Jan 17, 2019–Over the holidays I sat down to read stories to my 3-year-old granddaughter. Unable to bear another round of Goodnight, Moon, I grabbed a volume of my Childcraft books from the 1950s. It fell open to Jack and The Beanstalk, so we started reading.
Oh my! I’d forgotten how violent and gritty the Grimms and their ilk were. It was like a Scorsese script. It starts with the revelation that the Giant murdered Jack’s father and seized all his property, then threatened to kill the widow if she ever told her son what happened.
After making a bad bargain and enduring a browbeating from his own mother, the “lazy and extravagant” lad climbed the steroidal beanstalk and trespassed three times, putting the Giant’s wife at risk of being killed, though all the Giant did was beat her and send her to bed without food. Of course, after Jack stole the hen, the gold, and the talking harp (who in this version looks strikingly like Harpo Marx), the brave boy chopped down the stalk, sending the Giant plummeting to his own violent death amid the rutabagas in their backyard garden.
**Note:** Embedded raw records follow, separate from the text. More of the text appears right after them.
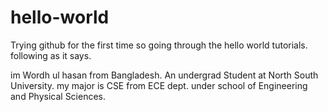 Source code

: # hello-world
Trying github for the first time so going through the hello world tutorials. following as it says.

im Wordh ul hasan from Bangladesh. An undergrad Student at North South University. my major is CSE from ECE dept. under school of Engineering and Physical Sciences. 
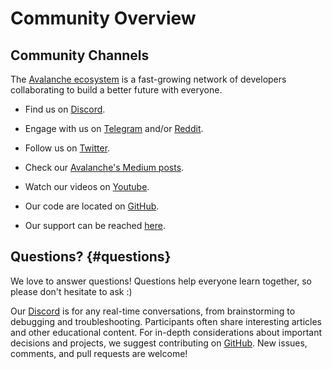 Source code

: # Community Overview

## Community Channels

The [Avalanche ecosystem](https://ecosystem.avax.network/) is a fast-growing network of developers collaborating to build a better future with everyone.

- Find us on [Discord](https://chat.avax.network/).

- Engage with us on [Telegram](https://t.me/avalancheavax) and/or [Reddit](https://www.reddit.com/r/Avax/).

- Follow us on [Twitter](https://twitter.com/avalancheavax).

- Check our [Avalanche's Medium posts](https://medium.com/avalancheavax).

- Watch our videos on [Youtube](https://youtube.com/avalancheavax).

- Our code are located on [GitHub](https://github.com/ava-labs).

- Our support can be reached [here](https://support.avax.network/en/).

## Questions? {#questions}

We love to answer questions! Questions help everyone learn together, so please don't hesitate to ask :)

Our [Discord](https://chat.avax.network/) is for any real-time conversations, from brainstorming to debugging and troubleshooting. Participants often share interesting articles and other educational content. For in-depth considerations about important decisions and projects, we suggest contributing on [GitHub](https://github.com/ava-labs). New issues, comments, and pull requests are welcome!
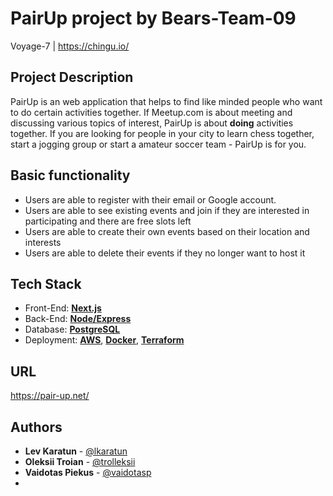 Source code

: # PairUp project by Bears-Team-09
Voyage-7 | https://chingu.io/

## Project Description

PairUp is an web application that helps to find like minded people who want to do certain activities together. If Meetup.com is about meeting and discussing various topics of interest, PairUp is about **doing** activities together. If you are looking for people in your city to learn chess together, start a jogging group or start a amateur soccer team - PairUp is for you.

## Basic functionality

- Users are able to register with their email or Google account.
- Users are able to see existing events and join if they are interested in participating and there are free slots left
- Users are able to create their own events based on their location and interests
- Users are able to delete their events if they no longer want to host it

## Tech Stack

- Front-End: [**Next.js**](https://nextjs.org/)
- Back-End: [**Node/Express**](https://expressjs.com/)
- Database: [**PostgreSQL**](https://www.postgresql.org/)
- Deployment: [**AWS**](https://aws.amazon.com/), [**Docker**](https://www.docker.com/), [**Terraform**](https://terraform.io)

## URL

https://pair-up.net/

## Authors

* **Lev Karatun** - [@lkaratun](https://github.com/lkaratun)
* **Oleksii Troian** - [@trolleksii](https://github.com/trolleksii)
* **Vaidotas Piekus** - [@vaidotasp](https://github.com/vaidotasp)
*
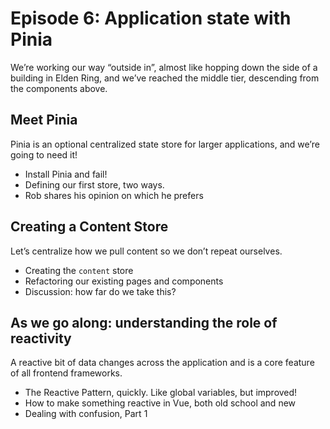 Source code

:# Episode 6: Application state with Pinia
We’re working our way “outside in”, almost like hopping down the side of a building in Elden Ring, and we’ve reached the middle tier, descending from the components above.

## Meet Pinia
Pinia is an optional centralized state store for larger applications, and we’re going to need it!

 - Install Pinia and fail!
 - Defining our first store, two ways. 
 - Rob shares his opinion on which he prefers

## Creating a Content Store
Let’s centralize how we pull content so we don’t repeat ourselves.
 
 - Creating the `content` store
 - Refactoring our existing pages and components
 - Discussion: how far do we take this?

## As we go along: understanding the role of reactivity
A reactive bit of data changes across the application and is a core feature of all frontend frameworks. 

 - The Reactive Pattern, quickly. Like global variables, but improved!
 - How to make something reactive in Vue, both old school and new
 - Dealing with confusion, Part 1



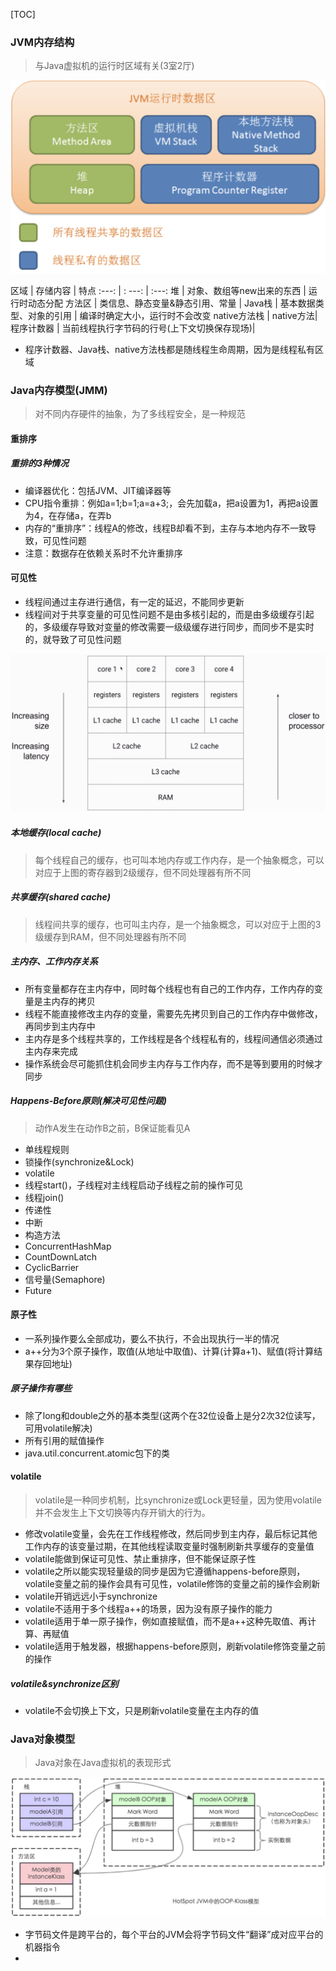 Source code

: [TOC]

### JVM内存结构
> 与Java虚拟机的运行时区域有关(3室2厅)

![](../../pic/JMS.png)

区域 | 存储内容 | 特点
:---: | : ---: | :---:
堆 | 对象、数组等new出来的东西 | 运行时动态分配
方法区 | 类信息、静态变量&静态引用、常量 | 
Java栈 |  基本数据类型、对象的引用 | 编译时确定大小，运行时不会改变
native方法栈 | native方法| 
程序计数器 | 当前线程执行字节码的行号(上下文切换保存现场)| 

* 程序计数器、Java栈、native方法栈都是随线程生命周期，因为是线程私有区域


### Java内存模型(JMM)
> 对不同内存硬件的抽象，为了多线程安全，是一种规范

#### 重排序

##### 重排的3种情况
* 编译器优化：包括JVM、JIT编译器等
* CPU指令重排：例如a=1;b=1;a=a+3;，会先加载a，把a设置为1，再把a设置为4，在存储a，在弄b
* 内存的“重排序”：线程A的修改，线程B却看不到，主存与本地内存不一致导致，可见性问题
* 注意：数据存在依赖关系时不允许重排序

#### 可见性
* 线程间通过主存进行通信，有一定的延迟，不能同步更新
* 线程间对于共享变量的可见性问题不是由多核引起的，而是由多级缓存引起的，多级缓存导致对变量的修改需要一级级缓存进行同步，而同步不是实时的，就导致了可见性问题

![](../../pic/visibility.png)

##### 本地缓存(local cache)
> 每个线程自己的缓存，也可叫本地内存或工作内存，是一个抽象概念，可以对应于上图的寄存器到2级缓存，但不同处理器有所不同

##### 共享缓存(shared cache)
> 线程间共享的缓存，也可叫主内存，是一个抽象概念，可以对应于上图的3级缓存到RAM，但不同处理器有所不同

##### 主内存、工作内存关系
* 所有变量都存在主内存中，同时每个线程也有自己的工作内存，工作内存的变量是主内存的拷贝
* 线程不能直接修改主内存的变量，需要先先拷贝到自己的工作内存中做修改，再同步到主内存中
* 主内存是多个线程共享的，工作线程是各个线程私有的，线程间通信必须通过主内存来完成
* 操作系统会尽可能抓住机会同步主内存与工作内存，而不是等到要用的时候才同步

##### Happens-Before原则(解决可见性问题)
> 动作A发生在动作B之前，B保证能看见A

* 单线程规则
* 锁操作(synchronize&Lock)
* volatile
* 线程start()，子线程对主线程启动子线程之前的操作可见
* 线程join()
* 传递性
* 中断
* 构造方法
* ConcurrentHashMap
* CountDownLatch
* CyclicBarrier
* 信号量(Semaphore)
* Future

#### 原子性
* 一系列操作要么全部成功，要么不执行，不会出现执行一半的情况
* a++分为3个原子操作，取值(从地址中取值)、计算(计算a+1)、赋值(将计算结果存回地址)
##### 原子操作有哪些
* 除了long和double之外的基本类型(这两个在32位设备上是分2次32位读写，可用volatile解决)
* 所有引用的赋值操作
* java.util.concurrent.atomic包下的类

#### volatile
> volatile是一种同步机制，比synchronize或Lock更轻量，因为使用volatile并不会发生上下文切换等内存开销大的行为。

* 修改volatile变量，会先在工作线程修改，然后同步到主内存，最后标记其他工作内存的该变量过期，在其他线程读取变量时强制刷新共享缓存的变量值
* volatile能做到保证可见性、禁止重排序，但不能保证原子性
* volatile之所以能实现轻量级的同步是因为它遵循happens-before原则，volatile变量之前的操作会具有可见性，volatile修饰的变量之前的操作会刷新
* volatile开销远远小于synchronize
* volatile不适用于多个线程a++的场景，因为没有原子操作的能力
* volatile适用于单一原子操作，例如直接赋值，而不是a++这种先取值、再计算、再赋值
* volatile适用于触发器，根据happens-before原则，刷新volatile修饰变量之前的操作

##### volatile&synchronize区别
* volatile不会切换上下文，只是刷新volatile变量在主内存的值

### Java对象模型
> Java对象在Java虚拟机的表现形式

![](../../pic/JOM.png)

* 字节码文件是跨平台的，每个平台的JVM会将字节码文件“翻译”成对应平台的机器指令
* 

 
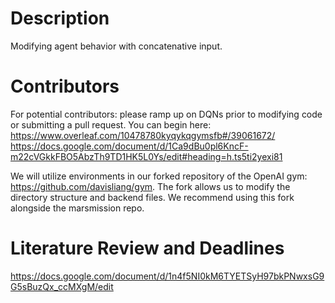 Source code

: # Description
Modifying agent behavior with concatenative input.

# Contributors
For potential contributors: please ramp up on DQNs prior to modifying code or submitting a pull request. You can begin here: https://www.overleaf.com/10478780kyqykqgymsfb#/39061672/
https://docs.google.com/document/d/1Ca9dBu0pl6KncF-m22cVGkkFBO5AbzTh9TD1HK5L0Ys/edit#heading=h.ts5ti2yexi81

We will utilize environments in our forked repository of the OpenAI gym: https://github.com/davisliang/gym. The fork allows us to modify the directory structure and backend files. We recommend using this fork alongside the marsmission repo.

# Literature Review and Deadlines
https://docs.google.com/document/d/1n4f5NI0kM6TYETSyH97bkPNwxsG9G5sBuzQx_ccMXgM/edit
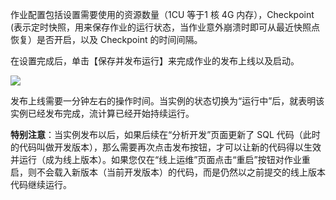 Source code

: 作业配置包括设置需要使用的资源数量（1CU 等于1 核 4G 内存），Checkpoint (表示定时快照，用来保存作业的运行状态，当作业意外崩溃时即可从最近快照点恢复）是否开启，以及 Checkpoint 的时间间隔。

在设置完成后，单击【保存并发布运行】来完成作业的发布上线以及启动。

![](https://main.qcloudimg.com/raw/5afda3f54a03b0187ef49062ba5c8e1a.png)

发布上线需要一分钟左右的操作时间。当实例的状态切换为“运行中”后，就表明该实例已经发布完成，流计算已经开始持续运行。

**特别注意**：当实例发布以后，如果后续在“分析开发”页面更新了 SQL 代码（此时的代码叫做开发版本），那么需要再次点击发布按钮，才可以让新的代码得以生效并运行（成为线上版本）。如果您仅在“线上运维”页面点击“重启”按钮对作业重启，则不会载入新版本（当前开发版本）的代码，而是仍然以之前提交的线上版本代码继续运行。
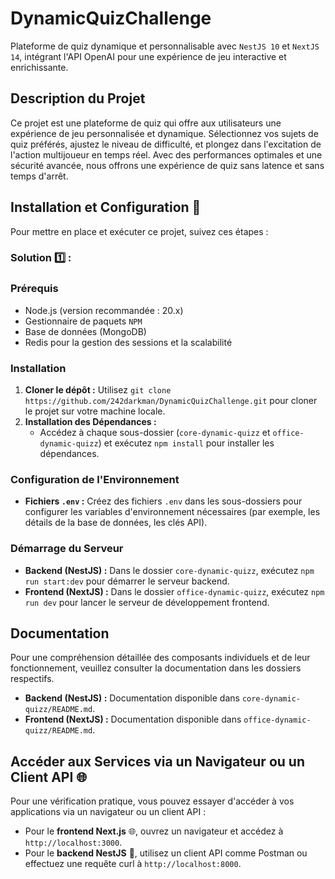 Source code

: # DynamicQuizChallenge
Plateforme de quiz dynamique et personnalisable avec `NestJS 10` et `NextJS 14`, intégrant l'API OpenAI pour une expérience de jeu interactive et enrichissante.


## Description du Projet

Ce projet est une plateforme de quiz qui offre aux utilisateurs une expérience de jeu personnalisée et dynamique. Sélectionnez vos sujets de quiz préférés, ajustez le niveau de difficulté, et plongez dans l'excitation de l'action multijoueur en temps réel. Avec des performances optimales et une sécurité avancée, nous offrons une expérience de quiz sans latence et sans temps d'arrêt.
## Installation et Configuration 🚩

Pour mettre en place et exécuter ce projet, suivez ces étapes :

### Solution 1️⃣ :

### Prérequis
- Node.js (version recommandée : 20.x)
- Gestionnaire de paquets `NPM`
- Base de données (MongoDB)
- Redis pour la gestion des sessions et la scalabilité

### Installation
1. **Cloner le dépôt :** Utilisez `git clone https://github.com/242darkman/DynamicQuizChallenge.git` pour cloner le projet sur votre machine locale.
2. **Installation des Dépendances :**
   - Accédez à chaque sous-dossier (`core-dynamic-quizz` et `office-dynamic-quizz`) et exécutez `npm install` pour installer les dépendances.

### Configuration de l'Environnement
- **Fichiers `.env` :** Créez des fichiers `.env` dans les sous-dossiers pour configurer les variables d'environnement nécessaires (par exemple, les détails de la base de données, les clés API).

### Démarrage du Serveur
- **Backend (NestJS) :** Dans le dossier `core-dynamic-quizz`, exécutez `npm run start:dev` pour démarrer le serveur backend.
- **Frontend (NextJS) :** Dans le dossier `office-dynamic-quizz`, exécutez `npm run dev` pour lancer le serveur de développement frontend.

## Documentation

Pour une compréhension détaillée des composants individuels et de leur fonctionnement, veuillez consulter la documentation dans les dossiers respectifs.

- **Backend (NestJS) :** Documentation disponible dans `core-dynamic-quizz/README.md`.
- **Frontend (NextJS) :** Documentation disponible dans `office-dynamic-quizz/README.md`.
## Accéder aux Services via un Navigateur ou un Client API 🌐
  Pour une vérification pratique, vous pouvez essayer d'accéder à vos applications via un navigateur ou un client API :

- Pour le **frontend Next.js** 🌐, ouvrez un navigateur et accédez à `http://localhost:3000`.
- Pour le **backend NestJS** 🔧, utilisez un client API comme Postman ou effectuez une requête curl à `http://localhost:8000`.
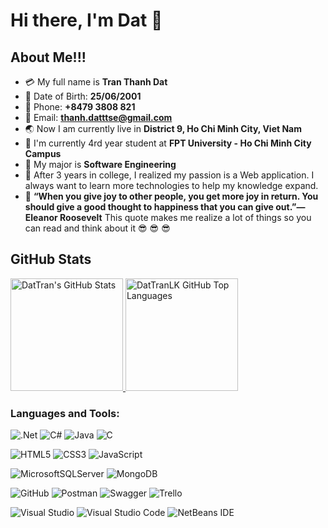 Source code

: # Hi there, I'm Dat 👋 




## About Me!!!

- :credit_card: My full name is **Tran Thanh Dat**
- :date: Date of Birth: **25/06/2001**
- :iphone: Phone: **+8479 3808 821**
- :email: Email: **thanh.datttse@gmail.com**
- :earth_asia: Now I am currently live in **District 9, Ho Chi Minh City, Viet Nam**
- :school: I'm currently 4rd year student at **FPT University - Ho Chi Minh City Campus**
- :notebook_with_decorative_cover: My major is **Software Engineering**
- :dart: After 3 years in college, I realized my passion is a Web application. I always want to learn more technologies to help my knowledge expand.
- :thinking: **“When you give joy to other people, you get more joy in return. You should give a good thought to happiness that you can give out.”— Eleanor Roosevelt** This quote makes me realize a lot of things so you can read and think about it :sunglasses: :sunglasses: :sunglasses:

## GitHub Stats
<a href="https://github.com/DatTranLK">
    <img height="180em" src="https://github-readme-stats.vercel.app/api?username=DatTranLK&show_icons=true&theme=shades-of-purple&count_private=true" alt="DatTran's GitHub Stats" />
    <img height="180em" src="https://github-readme-stats.vercel.app/api/top-langs/?username=DatTranLK&theme=shades-of-purple&layout=compact" 
    alt="DatTranLK GitHub Top Languages" />
</a>

### Languages and Tools:
![.Net](https://img.shields.io/badge/.NET-5C2D91?style=for-the-badge&logo=.net&logoColor=white)
![C#](https://img.shields.io/badge/c%23-%23239120.svg?style=for-the-badge&logo=c-sharp&logoColor=white)
![Java](https://img.shields.io/badge/java-%23ED8B00.svg?style=for-the-badge&logo=java&logoColor=white)
![C](https://img.shields.io/badge/c-%2300599C.svg?style=for-the-badge&logo=c&logoColor=white)
<br />

![HTML5](https://img.shields.io/badge/html5-%23E34F26.svg?style=for-the-badge&logo=html5&logoColor=white)
![CSS3](https://img.shields.io/badge/css3-%231572B6.svg?style=for-the-badge&logo=css3&logoColor=white)
![JavaScript](https://img.shields.io/badge/javascript-%23323330.svg?style=for-the-badge&logo=javascript&logoColor=%23F7DF1E)
<br />

![MicrosoftSQLServer](https://img.shields.io/badge/Microsoft%20SQL%20Sever-CC2927?style=for-the-badge&logo=microsoft%20sql%20server&logoColor=white)
![MongoDB](https://img.shields.io/badge/MongoDB-%234ea94b.svg?style=for-the-badge&logo=mongodb&logoColor=white)
<br />

![GitHub](https://img.shields.io/badge/github-%23121011.svg?style=for-the-badge&logo=github&logoColor=white)
![Postman](https://img.shields.io/badge/Postman-FF6C37?style=for-the-badge&logo=postman&logoColor=white)
![Swagger](https://img.shields.io/badge/-Swagger-%23Clojure?style=for-the-badge&logo=swagger&logoColor=white)
![Trello](https://img.shields.io/badge/Trello-%23026AA7.svg?style=for-the-badge&logo=Trello&logoColor=white)
<br />

![Visual Studio](https://img.shields.io/badge/Visual%20Studio-5C2D91.svg?style=for-the-badge&logo=visual-studio&logoColor=white)
![Visual Studio Code](https://img.shields.io/badge/Visual%20Studio%20Code-0078d7.svg?style=for-the-badge&logo=visual-studio-code&logoColor=white)
![NetBeans IDE](https://img.shields.io/badge/NetBeansIDE-1B6AC6.svg?style=for-the-badge&logo=apache-netbeans-ide&logoColor=white)
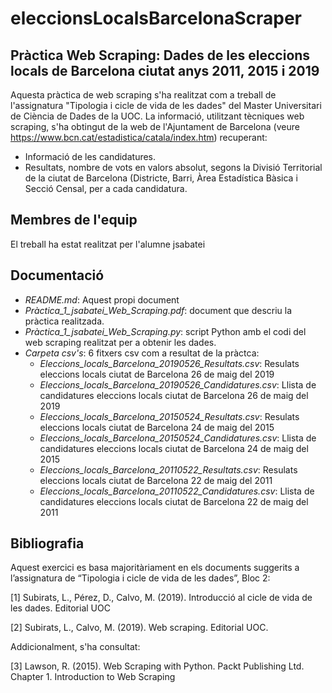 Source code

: # eleccionsLocalsBarcelonaScraper

## Pràctica Web Scraping: Dades de les eleccions locals de Barcelona ciutat anys 2011, 2015 i 2019
Aquesta pràctica de web scraping s'ha realitzat com a treball de l'assignatura "Tipologia i cicle de vida de les dades" del Master Universitari de Ciència de Dades de la UOC.
La informació, utilitzant tècniques web scraping, s'ha obtingut de la web de l'Ajuntament de Barcelona (veure https://www.bcn.cat/estadistica/catala/index.htm) recuperant:
* Informació de les candidatures.
* Resultats, nombre de vots en valors absolut, segons la Divisió Territorial de la ciutat de Barcelona (Districte, Barri, Àrea Estadística Bàsica i Secció Censal, per a cada candidatura.

## Membres de l'equip
El treball ha estat realitzat per l'alumne jsabatei

## Documentació
* *README.md*: Aquest propi document
* *Pràctica_1_jsabatei_Web_Scraping.pdf*: document que descriu la pràctica realitzada.
* *Pràctica_1_jsabatei_Web_Scraping.py*: script Python amb el codi del web scraping realitzat per a obtenir les dades.
* *Carpeta csv's*: 6 fitxers csv com a resultat de la pràctca:
  * *Eleccions_locals_Barcelona_20190526_Resultats.csv*: Resulats eleccions locals ciutat de Barcelona 26 de maig del 2019
  * *Eleccions_locals_Barcelona_20190526_Candidatures.csv*: Llista de candidatures eleccions locals ciutat de Barcelona 26 de maig del 2019
  * *Eleccions_locals_Barcelona_20150524_Resultats.csv*: Resulats eleccions locals ciutat de Barcelona 24 de maig del 2015
  * *Eleccions_locals_Barcelona_20150524_Candidatures.csv*: Llista de candidatures eleccions locals ciutat de Barcelona 24 de maig del 2015
  * *Eleccions_locals_Barcelona_20110522_Resultats.csv*: Resulats eleccions locals ciutat de Barcelona 22 de maig del 2011
  * *Eleccions_locals_Barcelona_20110522_Candidatures.csv*: Llista de candidatures eleccions locals ciutat de Barcelona 22 de maig del 2011

## Bibliografia
Aquest exercici es basa majoritàriament en els documents suggerits a l’assignatura de “Tipologia i cicle de vida de les dades”, Bloc 2:

[1] Subirats, L., Pérez, D., Calvo, M. (2019). Introducció al cicle de vida de les dades. Editorial UOC

[2] Subirats, L., Calvo, M. (2019). Web scraping. Editorial UOC.

Addicionalment, s'ha consultat:

[3] Lawson, R. (2015). Web Scraping with Python. Packt Publishing Ltd. Chapter 1. Introduction to Web Scraping





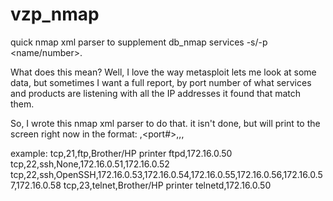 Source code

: vzp_nmap
========

quick nmap xml parser to supplement db_nmap services -s/-p &lt;name/number>.  

What does this mean?  Well, I love the way metasploit lets me look at some data, but sometimes I want a full report, by port number of what services and products are listening with all the IP addresses it found that match them.

So, I wrote this nmap xml parser to do that.  it isn't done, but will print to the screen right now in the format:
<protocol>,<port#>,<service>,<product>,<iplist command separated>

example:
tcp,21,ftp,Brother/HP printer ftpd,172.16.0.50
tcp,22,ssh,None,172.16.0.51,172.16.0.52
tcp,22,ssh,OpenSSH,172.16.0.53,172.16.0.54,172.16.0.55,172.16.0.56,172.16.0.57,172.16.0.58
tcp,23,telnet,Brother/HP printer telnetd,172.16.0.50
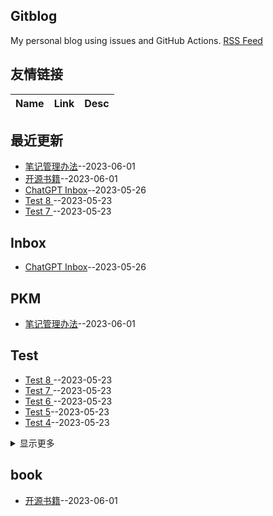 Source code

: ## Gitblog
My personal blog using issues and GitHub Actions.
[RSS Feed](https://raw.githubusercontent.com/leigaoxing/gitblog/master/feed.xml)
## 友情链接
| Name | Link | Desc | 
 | ---- | ---- | ---- |
## 最近更新
- [笔记管理办法](https://github.com/leigaoxing/gitblog/issues/13)--2023-06-01
- [开源书籍](https://github.com/leigaoxing/gitblog/issues/12)--2023-06-01
- [ChatGPT Inbox](https://github.com/leigaoxing/gitblog/issues/11)--2023-05-26
- [Test 8 ](https://github.com/leigaoxing/gitblog/issues/10)--2023-05-23
- [Test 7 ](https://github.com/leigaoxing/gitblog/issues/9)--2023-05-23
## Inbox
- [ChatGPT Inbox](https://github.com/leigaoxing/gitblog/issues/11)--2023-05-26
## PKM
- [笔记管理办法](https://github.com/leigaoxing/gitblog/issues/13)--2023-06-01
## Test
- [Test 8 ](https://github.com/leigaoxing/gitblog/issues/10)--2023-05-23
- [Test 7 ](https://github.com/leigaoxing/gitblog/issues/9)--2023-05-23
- [Test 6 ](https://github.com/leigaoxing/gitblog/issues/8)--2023-05-23
- [Test 5](https://github.com/leigaoxing/gitblog/issues/7)--2023-05-23
- [Test 4](https://github.com/leigaoxing/gitblog/issues/6)--2023-05-23
<details><summary>显示更多</summary>

- [Test 3](https://github.com/leigaoxing/gitblog/issues/5)--2023-05-23
- [Test 2 ](https://github.com/leigaoxing/gitblog/issues/4)--2023-05-23
- [Test](https://github.com/leigaoxing/gitblog/issues/3)--2023-05-23
</details>

## book
- [开源书籍](https://github.com/leigaoxing/gitblog/issues/12)--2023-06-01
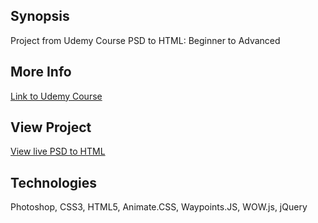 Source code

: ## Synopsis

Project from Udemy Course PSD to HTML: Beginner to Advanced

## More Info

[Link to Udemy Course](https://www.udemy.com/psd-to-html5-beginner-to-advanced/learn/v4/overview)



## View Project
[View live PSD to HTML](https://saracarlile.github.io/PSD-to-HTML/)

## Technologies
Photoshop, CSS3, HTML5, Animate.CSS, Waypoints.JS, WOW.js, jQuery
As I reacquainted myself with other offerings from the Brothers Grimm, the sordid side of life reared again and again. The fisherman’s wife grew besotted with greed, until she was relegated back to her seaside ditch. Billy Goat Gruff impaled the Troll and dumped his body into the rushing river. In the original Three Little Pigs, the wolf ate both of the architecturally challenged shoats, while the third pig boiled the wolf and “ate him for supper.” Talk about your happy, conflicted ending.
Our children’s literature has grown as thin as the gruel they fed Cinderella. It became apparent as we watched an updated Dr. Seuss series about the Cat and the Hat. I remember the original book where The Cat was one bad cat to clean after. He invades the home when mom goes out and leaves the two kids alone (which would get her arrested today). He proceeds to break every rule, destroy the house, and create chaos. In other words, have fun.
In the new versions, The Cat apparently is no longer a tom.
The story opens with two wimpy kids struggling with some first world crisis, such as not being able to wrap a present (really), or eating up the last piece of chocolate.
The Cat magically pops up. But he is not the disruptive anarchist that appears in the original story. No, he is the facilitator who is going to take them on a journey to show how chocolate is made. I watched in growing horror as the plot unfolded like a PTA-approved after-school special.
The meddling feline doesn’t just jump on a precarious bicycle balancing a goldfish bowl on his head. No, this Cat in the Hat reminds both kids to get permission from their mothers. Then, before the Thing-a-ma-jig sets off, he makes them put on their helmets and buckle their seat belts, while he adjusts his mirrors and signals to merge into traffic.
After their educational adventure, everyone shares what they learned, making sure to say thank you. Even Thing 1 and Thing 2 seem to have lost their two things.
It’s so bad it makes me like the original Dr Seuss, which I don’t like.
After coaxing my granddaughter away from this pap to do something more interesting–like gluing sticks on paper–it struck me why these new versions of childhood classics offended me.
It’s not only that they offer nothing challenging or engaging. It’s that there is no danger.
My Mother Goose was filled with horrible episodes. Old Mother Hubbard’s cupboard was bare. Jack and Jill broke their crowns. Peter kept his wife in a pumpkin shell. For Peter Pan, Captain Hook was an existential threat. As a teen I still couldn’t watch parts of The Wizard of Oz.
I wonder if we are denying our children an important part of childhood. A vital purpose of these stories is to allow kids to vicariously experience fear.
The true magic of children’s literature is letting the protagonist face danger, and overcome it using a skill or trait or just perseverance.
I don’t think we are doing our kids any favors when we deprive them of that opportunity.